# Horrible limit envolving floor function

Let $$x\in [0,1]$$, $$\ell\in\mathbb{Z}$$ and $$\tau>0$$. I want to calculate $$\lim_{L\to\infty}\sum_{k=0}^{\lfloor \tau L^2\rfloor}\frac{1}{2^{\lfloor \tau L^2\rfloor}}\binom{\lfloor \tau L^2\rfloor}{k}\cos\left(2\pi \ell\frac{\lfloor xL\rfloor-\lfloor \tau L^2\rfloor+2k}{L}\right).$$

I think the result is $$\exp(-2\pi^2\ell^2\tau)\cos(2\pi\ell x)$$ but I have no idea in how to prove it.

I tried estimating the binomial with Stirling's aproximation but without success.

• Wow, this is really horrible. – thesagniksaha Dec 15 '18 at 21:25
• Have you tried replacing the cosine by an complex exponential, using the Newton formula and studying the different factors? – Mindlack Dec 15 '18 at 21:36
• @Mindlack Which formula by Newton? – Gabriel Dec 15 '18 at 22:12
• I meant $(1+z)^n=\ldots$. – Mindlack Dec 15 '18 at 22:22
• Factor out everything that does not depend on $k$. – Mindlack Dec 15 '18 at 22:29

You are correct.

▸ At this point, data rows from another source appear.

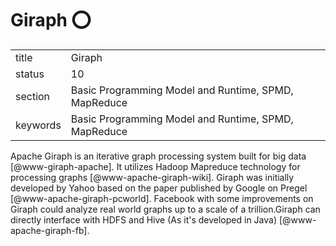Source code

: # Giraph :o:


|          |                                                      |
| -------- | ---------------------------------------------------- |
| title    | Giraph                                               | 
| status   | 10                                                   |
| section  | Basic Programming Model and Runtime, SPMD, MapReduce |
| keywords | Basic Programming Model and Runtime, SPMD, MapReduce |



Apache Giraph is an iterative graph processing system built for big
data [@www-giraph-apache]. It utilizes Hadoop Mapreduce technology
for processing graphs [@www-apache-giraph-wiki].  Giraph was
initially developed by Yahoo based on the paper published by Google on
Pregel [@www-apache-giraph-pcworld].  Facebook with some
improvements on Giraph could analyze real world graphs up to a scale
of a trillion.Giraph can directly interface with HDFS and Hive (As
it's developed in Java) [@www-apache-giraph-fb].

We have that \begin{aligned} & \sum_{k=0}^{\lfloor \tau L^2\rfloor}\frac{1}{2^{\lfloor \tau L^2\rfloor}}\binom{\lfloor \tau L^2\rfloor}{k}\cos\left(2\pi \ell\frac{\lfloor xL\rfloor-\lfloor \tau L^2\rfloor+2k}{L}\right) \\ = &\sum_{k=0}^{\lfloor \tau L^2\rfloor}\frac{1}{2^{\lfloor \tau L^2\rfloor}}\binom{\lfloor \tau L^2\rfloor}{k}\Re\left(\exp(i2\pi\ell \frac{\lfloor xL\rfloor-\lfloor \tau L^2\rfloor+2k}{L})\right) \\ =& \frac{1}{2^{\lfloor \tau L^2\rfloor}}\Re\left(\sum_{k=0}^{\lfloor \tau L^2\rfloor}\binom{\lfloor \tau L^2\rfloor}{k}\exp(i2\pi\ell \frac{\lfloor xL\rfloor-\lfloor \tau L^2\rfloor+2k}{L})\right) \\ =& \frac{1}{2^{\lfloor \tau L^2\rfloor}}\Re\left(\exp\left(i2\pi\ell\frac{\lfloor xL\rfloor -\lfloor\tau L^2\rfloor}{L}\right)\left(1+\exp\left(i\frac{4\pi\ell}{L}\right)\right)^{\lfloor \tau L^2\rfloor}\right). \end{aligned} Since we are taking the limit as $$L\to\infty$$ we have that $$\frac{\lfloor xL\rfloor -\lfloor\tau L^2\rfloor}{L}\to x-\tau L$$ so we can consider the expression $$\frac{1}{2^{\lfloor \tau L^2\rfloor}}\Re\left(\exp\left(i2\pi\ell(x-\tau L)\right)\left(1+\exp\left(i\frac{4\pi\ell}{L}\right)\right)^{\lfloor \tau L^2\rfloor}\right).$$ Again since we only care about $$L\to\infty$$ we can let $$L\mapsto L/\sqrt{\tau}$$ so that we are considering the expression \begin{aligned} &\frac{1}{2^{L^2}}\Re\left(\exp\left(i2\pi\ell(x-\sqrt{\tau} L)\right)\left(1+\exp\left(i\frac{4\pi\ell\sqrt{\tau}}{L}\right)\right)^{L^2}\right) \\ =&\Re\left(\exp(i2\pi\ell x)\left(\frac{\exp\left(-i\frac{2\pi\ell\sqrt{\tau}}{L}\right)+\exp\left(i\frac{2\pi\ell\sqrt{\tau}}{L}\right)}{2}\right)^{L^2}\right) \\ =&\cos\left(\frac{2\pi\ell\sqrt{\tau}}{L}\right)^{L^2}\Re\left(\exp(i2\pi\ell x)\right) \\ =& \cos\left(\frac{2\pi\ell\sqrt{\tau}}{L}\right)^{L^2}\cos(2\pi\ell x). \end{aligned} Taking the limit we indeed get $$\lim_{L\to\infty} \cos\left(\frac{2\pi\ell\sqrt{\tau}}{L}\right)^{L^2}\cos(2\pi\ell x)=\exp(-2\pi^2\ell^2\tau)\cos(2\pi\ell x).$$